#### Information shown ####

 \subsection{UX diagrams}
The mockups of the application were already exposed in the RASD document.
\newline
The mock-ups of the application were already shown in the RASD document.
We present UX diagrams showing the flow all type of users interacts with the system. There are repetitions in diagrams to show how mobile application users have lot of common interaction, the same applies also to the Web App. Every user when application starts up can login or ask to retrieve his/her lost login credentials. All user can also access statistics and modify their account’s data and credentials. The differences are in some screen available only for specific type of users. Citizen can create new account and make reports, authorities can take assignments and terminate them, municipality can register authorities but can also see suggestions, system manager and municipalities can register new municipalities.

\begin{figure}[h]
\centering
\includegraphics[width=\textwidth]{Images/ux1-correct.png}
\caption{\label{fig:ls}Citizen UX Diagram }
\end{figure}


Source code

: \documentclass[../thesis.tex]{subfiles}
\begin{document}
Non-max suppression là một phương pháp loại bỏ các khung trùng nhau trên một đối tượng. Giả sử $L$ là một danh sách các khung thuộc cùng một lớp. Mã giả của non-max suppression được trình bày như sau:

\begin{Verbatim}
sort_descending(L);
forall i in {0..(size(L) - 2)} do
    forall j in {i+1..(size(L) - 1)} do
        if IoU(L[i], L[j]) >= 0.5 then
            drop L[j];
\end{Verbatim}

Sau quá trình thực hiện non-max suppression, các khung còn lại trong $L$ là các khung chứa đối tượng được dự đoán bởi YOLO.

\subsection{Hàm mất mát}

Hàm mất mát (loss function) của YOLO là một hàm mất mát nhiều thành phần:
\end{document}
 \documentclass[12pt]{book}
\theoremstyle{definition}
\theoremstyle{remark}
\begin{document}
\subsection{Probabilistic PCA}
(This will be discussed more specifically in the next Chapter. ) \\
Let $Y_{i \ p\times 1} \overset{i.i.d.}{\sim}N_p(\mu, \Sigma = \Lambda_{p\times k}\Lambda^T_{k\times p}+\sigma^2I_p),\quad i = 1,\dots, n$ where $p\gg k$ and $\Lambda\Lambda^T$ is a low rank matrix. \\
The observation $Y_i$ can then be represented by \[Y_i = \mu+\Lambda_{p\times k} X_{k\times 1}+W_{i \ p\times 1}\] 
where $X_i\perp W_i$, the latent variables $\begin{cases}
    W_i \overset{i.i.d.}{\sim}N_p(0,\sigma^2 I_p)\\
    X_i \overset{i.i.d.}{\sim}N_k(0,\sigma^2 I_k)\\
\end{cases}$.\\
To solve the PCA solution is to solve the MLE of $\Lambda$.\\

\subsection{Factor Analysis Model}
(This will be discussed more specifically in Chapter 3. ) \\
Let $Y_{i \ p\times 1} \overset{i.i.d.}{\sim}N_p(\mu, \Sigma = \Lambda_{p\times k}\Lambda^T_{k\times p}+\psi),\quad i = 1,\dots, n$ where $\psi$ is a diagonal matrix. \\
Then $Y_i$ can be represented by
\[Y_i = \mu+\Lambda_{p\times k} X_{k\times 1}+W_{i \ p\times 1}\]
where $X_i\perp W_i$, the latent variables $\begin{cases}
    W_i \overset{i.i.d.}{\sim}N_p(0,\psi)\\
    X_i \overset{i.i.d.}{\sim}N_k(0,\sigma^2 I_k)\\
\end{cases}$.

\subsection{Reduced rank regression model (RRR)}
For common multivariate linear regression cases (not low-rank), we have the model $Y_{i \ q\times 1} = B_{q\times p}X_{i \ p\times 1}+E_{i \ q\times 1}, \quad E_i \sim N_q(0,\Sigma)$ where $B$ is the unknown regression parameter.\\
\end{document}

####
#### Information shown ####

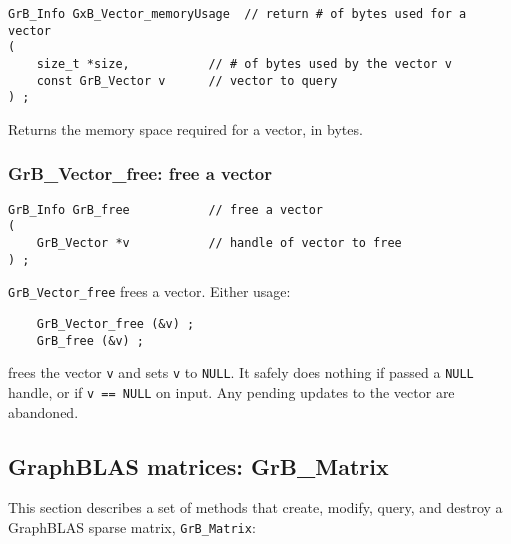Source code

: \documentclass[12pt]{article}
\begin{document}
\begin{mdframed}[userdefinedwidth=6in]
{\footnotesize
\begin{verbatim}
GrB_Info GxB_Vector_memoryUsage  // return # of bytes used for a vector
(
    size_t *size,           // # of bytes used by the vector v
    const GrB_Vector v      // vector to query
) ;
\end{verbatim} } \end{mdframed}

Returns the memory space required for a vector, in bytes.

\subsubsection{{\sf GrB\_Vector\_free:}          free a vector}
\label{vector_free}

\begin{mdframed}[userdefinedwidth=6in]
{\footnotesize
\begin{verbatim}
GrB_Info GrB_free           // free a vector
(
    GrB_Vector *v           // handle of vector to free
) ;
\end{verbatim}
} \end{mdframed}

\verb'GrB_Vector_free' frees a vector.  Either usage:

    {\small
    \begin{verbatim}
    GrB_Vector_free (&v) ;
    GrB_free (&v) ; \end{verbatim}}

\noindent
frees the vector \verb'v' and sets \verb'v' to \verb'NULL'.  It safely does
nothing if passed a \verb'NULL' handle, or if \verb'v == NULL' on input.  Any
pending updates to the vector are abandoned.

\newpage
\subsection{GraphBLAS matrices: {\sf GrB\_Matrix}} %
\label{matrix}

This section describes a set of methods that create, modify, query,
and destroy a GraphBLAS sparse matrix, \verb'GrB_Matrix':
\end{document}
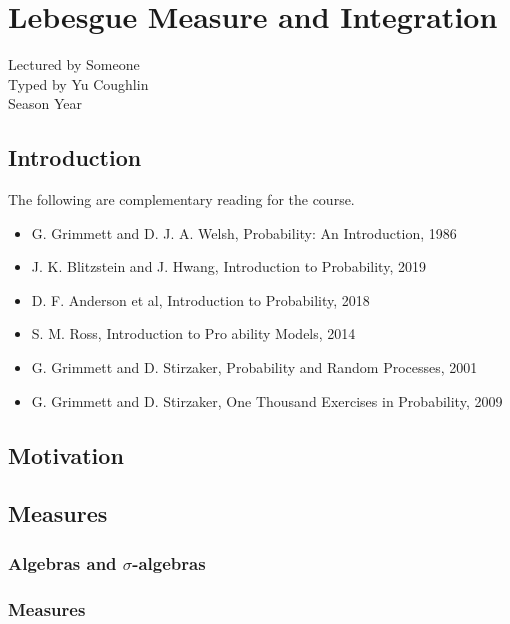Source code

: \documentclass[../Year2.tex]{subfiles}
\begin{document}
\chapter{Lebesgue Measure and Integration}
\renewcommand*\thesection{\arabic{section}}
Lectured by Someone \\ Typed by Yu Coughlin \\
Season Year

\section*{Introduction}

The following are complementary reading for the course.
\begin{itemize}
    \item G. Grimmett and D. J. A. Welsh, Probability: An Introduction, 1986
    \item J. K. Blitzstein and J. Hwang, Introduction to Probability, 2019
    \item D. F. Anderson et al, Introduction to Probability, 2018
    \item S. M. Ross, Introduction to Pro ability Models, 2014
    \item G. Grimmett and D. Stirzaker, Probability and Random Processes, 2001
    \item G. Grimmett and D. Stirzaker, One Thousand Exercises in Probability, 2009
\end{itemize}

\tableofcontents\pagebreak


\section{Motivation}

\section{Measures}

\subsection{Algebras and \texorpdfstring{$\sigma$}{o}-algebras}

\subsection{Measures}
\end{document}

####
#### Information shown ####

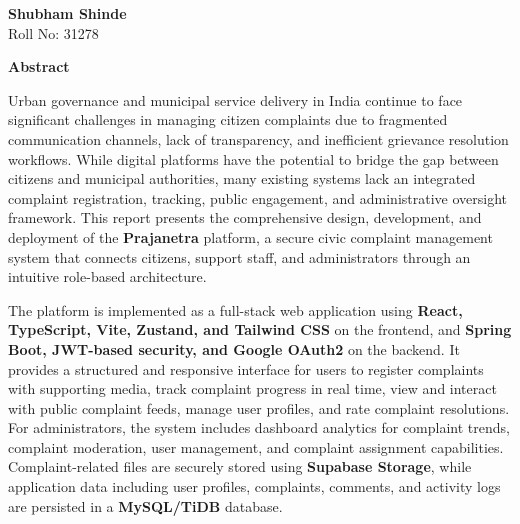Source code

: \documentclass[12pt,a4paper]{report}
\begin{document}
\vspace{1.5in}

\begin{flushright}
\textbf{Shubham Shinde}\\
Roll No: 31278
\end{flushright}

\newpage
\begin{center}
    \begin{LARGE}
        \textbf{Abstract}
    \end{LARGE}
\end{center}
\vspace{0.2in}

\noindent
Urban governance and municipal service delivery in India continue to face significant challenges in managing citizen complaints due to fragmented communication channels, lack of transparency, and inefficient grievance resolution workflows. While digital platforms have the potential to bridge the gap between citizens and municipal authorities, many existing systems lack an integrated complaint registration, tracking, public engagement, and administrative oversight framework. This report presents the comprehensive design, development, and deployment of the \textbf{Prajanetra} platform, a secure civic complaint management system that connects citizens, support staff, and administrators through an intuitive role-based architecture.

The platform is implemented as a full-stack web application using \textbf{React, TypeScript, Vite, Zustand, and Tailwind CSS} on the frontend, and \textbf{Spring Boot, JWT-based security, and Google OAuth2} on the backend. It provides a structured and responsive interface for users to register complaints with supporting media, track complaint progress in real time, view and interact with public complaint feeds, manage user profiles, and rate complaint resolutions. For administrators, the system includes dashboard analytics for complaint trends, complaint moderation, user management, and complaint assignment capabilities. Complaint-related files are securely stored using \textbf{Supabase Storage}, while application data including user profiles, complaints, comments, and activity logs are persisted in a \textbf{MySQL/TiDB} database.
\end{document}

####

● **Instructions for the task**
Scan the listing above and identify each line holding the string "YOLO"; copy every such line.

● **Finished exercise**
Sau quá trình thực hiện non-max suppression, các khung còn lại trong $L$ là các khung chứa đối tượng được dự đoán bởi YOLO.
Hàm mất mát (loss function) của YOLO là một hàm mất mát nhiều thành phần:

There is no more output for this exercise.